Durante o encontro com a Equipe de Comunidades Tradicionais e Patrimônio Cultural da FPI, os moradores apontaram a Casa do Mel, um projeto da prefeitura de Água Branca, para potencializar o comércio de mel na região, que vai contemplar também os produtores da comunidade. Além do interesse na reativação de antigas casas de farinha existentes na comunidade, como forma de fortalecer a economia local. O ecoturismo e o turismo cultural também estão no "radar" da associação. Sobretudo depois das descobertas de dois novos sítios arqueológicos na região, apontadas pelos próprios moradores durante a visita da FPI, e confirmada pela arqueóloga do Iphan, Rute Bezerra, integrante da Equipe 10.

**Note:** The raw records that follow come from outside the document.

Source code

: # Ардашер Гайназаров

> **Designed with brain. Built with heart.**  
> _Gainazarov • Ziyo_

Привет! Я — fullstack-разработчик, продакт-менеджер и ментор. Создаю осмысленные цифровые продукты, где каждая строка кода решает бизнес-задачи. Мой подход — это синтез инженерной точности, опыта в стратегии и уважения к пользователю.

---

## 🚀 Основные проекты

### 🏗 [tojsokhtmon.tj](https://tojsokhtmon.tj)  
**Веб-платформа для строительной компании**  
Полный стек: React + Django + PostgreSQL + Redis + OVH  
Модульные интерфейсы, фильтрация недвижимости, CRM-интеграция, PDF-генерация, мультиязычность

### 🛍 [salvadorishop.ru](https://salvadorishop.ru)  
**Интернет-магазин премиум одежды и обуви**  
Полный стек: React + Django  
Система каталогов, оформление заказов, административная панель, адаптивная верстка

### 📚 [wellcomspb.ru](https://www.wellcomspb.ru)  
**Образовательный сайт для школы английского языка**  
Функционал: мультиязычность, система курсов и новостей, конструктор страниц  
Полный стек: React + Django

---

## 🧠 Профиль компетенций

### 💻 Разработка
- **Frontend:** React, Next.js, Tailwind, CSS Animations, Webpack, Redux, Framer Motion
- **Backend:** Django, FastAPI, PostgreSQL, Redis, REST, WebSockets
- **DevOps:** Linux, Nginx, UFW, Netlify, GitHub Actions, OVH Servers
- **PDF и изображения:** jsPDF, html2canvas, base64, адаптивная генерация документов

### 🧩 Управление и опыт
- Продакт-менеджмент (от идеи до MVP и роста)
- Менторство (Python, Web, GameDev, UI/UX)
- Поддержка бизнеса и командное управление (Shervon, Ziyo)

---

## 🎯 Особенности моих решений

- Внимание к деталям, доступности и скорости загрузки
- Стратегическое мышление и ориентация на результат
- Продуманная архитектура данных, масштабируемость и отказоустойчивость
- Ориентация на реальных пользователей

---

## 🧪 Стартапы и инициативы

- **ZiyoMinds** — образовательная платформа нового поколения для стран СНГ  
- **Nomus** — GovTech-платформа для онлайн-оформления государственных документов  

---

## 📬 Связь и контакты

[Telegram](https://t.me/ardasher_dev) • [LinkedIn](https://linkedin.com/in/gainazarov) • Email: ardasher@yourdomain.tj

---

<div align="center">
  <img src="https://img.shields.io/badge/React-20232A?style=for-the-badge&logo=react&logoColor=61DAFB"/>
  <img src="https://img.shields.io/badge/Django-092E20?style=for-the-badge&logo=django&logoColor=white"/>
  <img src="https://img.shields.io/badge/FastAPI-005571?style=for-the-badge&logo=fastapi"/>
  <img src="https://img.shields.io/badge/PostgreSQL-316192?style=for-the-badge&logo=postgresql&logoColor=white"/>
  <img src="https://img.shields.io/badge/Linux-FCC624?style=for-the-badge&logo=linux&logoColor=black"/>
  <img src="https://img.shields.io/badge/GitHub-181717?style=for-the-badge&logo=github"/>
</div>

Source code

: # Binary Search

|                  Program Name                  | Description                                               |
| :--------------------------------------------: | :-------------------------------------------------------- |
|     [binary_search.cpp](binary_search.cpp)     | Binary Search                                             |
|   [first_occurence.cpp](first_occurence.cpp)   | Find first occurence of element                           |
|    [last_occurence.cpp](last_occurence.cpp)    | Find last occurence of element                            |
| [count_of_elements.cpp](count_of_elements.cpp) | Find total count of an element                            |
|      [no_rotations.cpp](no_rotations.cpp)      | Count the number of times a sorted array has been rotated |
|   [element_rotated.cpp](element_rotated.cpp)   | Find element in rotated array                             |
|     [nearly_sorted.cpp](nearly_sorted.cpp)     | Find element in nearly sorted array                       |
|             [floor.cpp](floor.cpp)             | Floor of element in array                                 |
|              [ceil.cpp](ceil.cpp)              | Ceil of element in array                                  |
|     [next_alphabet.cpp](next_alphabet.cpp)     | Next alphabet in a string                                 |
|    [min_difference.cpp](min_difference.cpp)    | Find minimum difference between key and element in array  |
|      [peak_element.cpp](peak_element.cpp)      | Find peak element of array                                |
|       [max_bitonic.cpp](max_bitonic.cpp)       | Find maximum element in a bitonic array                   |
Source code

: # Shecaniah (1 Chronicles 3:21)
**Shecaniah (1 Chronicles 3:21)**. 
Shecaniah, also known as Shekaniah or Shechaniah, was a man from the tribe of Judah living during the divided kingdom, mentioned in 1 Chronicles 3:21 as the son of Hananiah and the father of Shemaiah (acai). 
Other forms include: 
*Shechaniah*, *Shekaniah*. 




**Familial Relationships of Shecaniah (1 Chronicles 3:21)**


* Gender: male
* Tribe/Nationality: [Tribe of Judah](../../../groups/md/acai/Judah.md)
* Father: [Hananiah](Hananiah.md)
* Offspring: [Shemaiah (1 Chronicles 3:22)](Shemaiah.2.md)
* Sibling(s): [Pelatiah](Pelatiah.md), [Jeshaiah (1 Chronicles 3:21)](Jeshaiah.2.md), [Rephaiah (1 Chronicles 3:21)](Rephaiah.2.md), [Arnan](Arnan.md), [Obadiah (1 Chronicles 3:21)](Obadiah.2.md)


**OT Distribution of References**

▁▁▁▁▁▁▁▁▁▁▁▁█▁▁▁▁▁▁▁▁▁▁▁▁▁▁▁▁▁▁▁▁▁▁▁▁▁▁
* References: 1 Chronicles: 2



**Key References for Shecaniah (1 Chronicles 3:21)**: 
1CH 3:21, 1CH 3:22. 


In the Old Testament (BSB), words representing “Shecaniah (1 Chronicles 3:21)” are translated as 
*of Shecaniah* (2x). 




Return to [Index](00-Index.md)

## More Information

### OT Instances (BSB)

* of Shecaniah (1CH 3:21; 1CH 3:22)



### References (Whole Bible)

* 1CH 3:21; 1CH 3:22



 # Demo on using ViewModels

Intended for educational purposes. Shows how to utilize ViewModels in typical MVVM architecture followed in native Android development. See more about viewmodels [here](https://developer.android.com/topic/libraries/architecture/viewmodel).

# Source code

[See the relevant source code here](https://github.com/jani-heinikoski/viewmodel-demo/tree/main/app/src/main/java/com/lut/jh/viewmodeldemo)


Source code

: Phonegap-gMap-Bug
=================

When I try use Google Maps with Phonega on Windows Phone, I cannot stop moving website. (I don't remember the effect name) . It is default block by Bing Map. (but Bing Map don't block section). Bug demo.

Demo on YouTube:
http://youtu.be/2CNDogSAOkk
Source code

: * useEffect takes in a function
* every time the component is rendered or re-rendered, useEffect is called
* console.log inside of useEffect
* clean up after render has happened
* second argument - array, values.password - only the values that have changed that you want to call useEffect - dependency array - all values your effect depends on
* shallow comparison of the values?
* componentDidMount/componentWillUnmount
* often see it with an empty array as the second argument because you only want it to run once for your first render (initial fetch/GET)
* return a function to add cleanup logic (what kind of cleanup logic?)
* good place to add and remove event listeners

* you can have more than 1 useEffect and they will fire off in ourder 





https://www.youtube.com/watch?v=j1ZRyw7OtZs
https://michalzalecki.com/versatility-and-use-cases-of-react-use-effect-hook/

Quanto à origem precisa da "comunidade branca", talvez ainda leve tempo até ser confirmada, pois há relatos de que o patriarca do povoado - aquele certo Senhor Arnaldo - também poderia ter origem baiana, e não europeia. A filha de Gonçalo Oliveira, Isabela, conta que a hipótese de uma origem holandesa começou a ser levantada depois da visita de um projeto intitulado Universidade Solidária (Unisol), da Universidade Federal de Santa Catarina (UFSC), no início dos anos 2000. Mas, até hoje, nenhum documento oficial demonstra a veracidade desse argumento. Apenas as aparências, e a imaginação.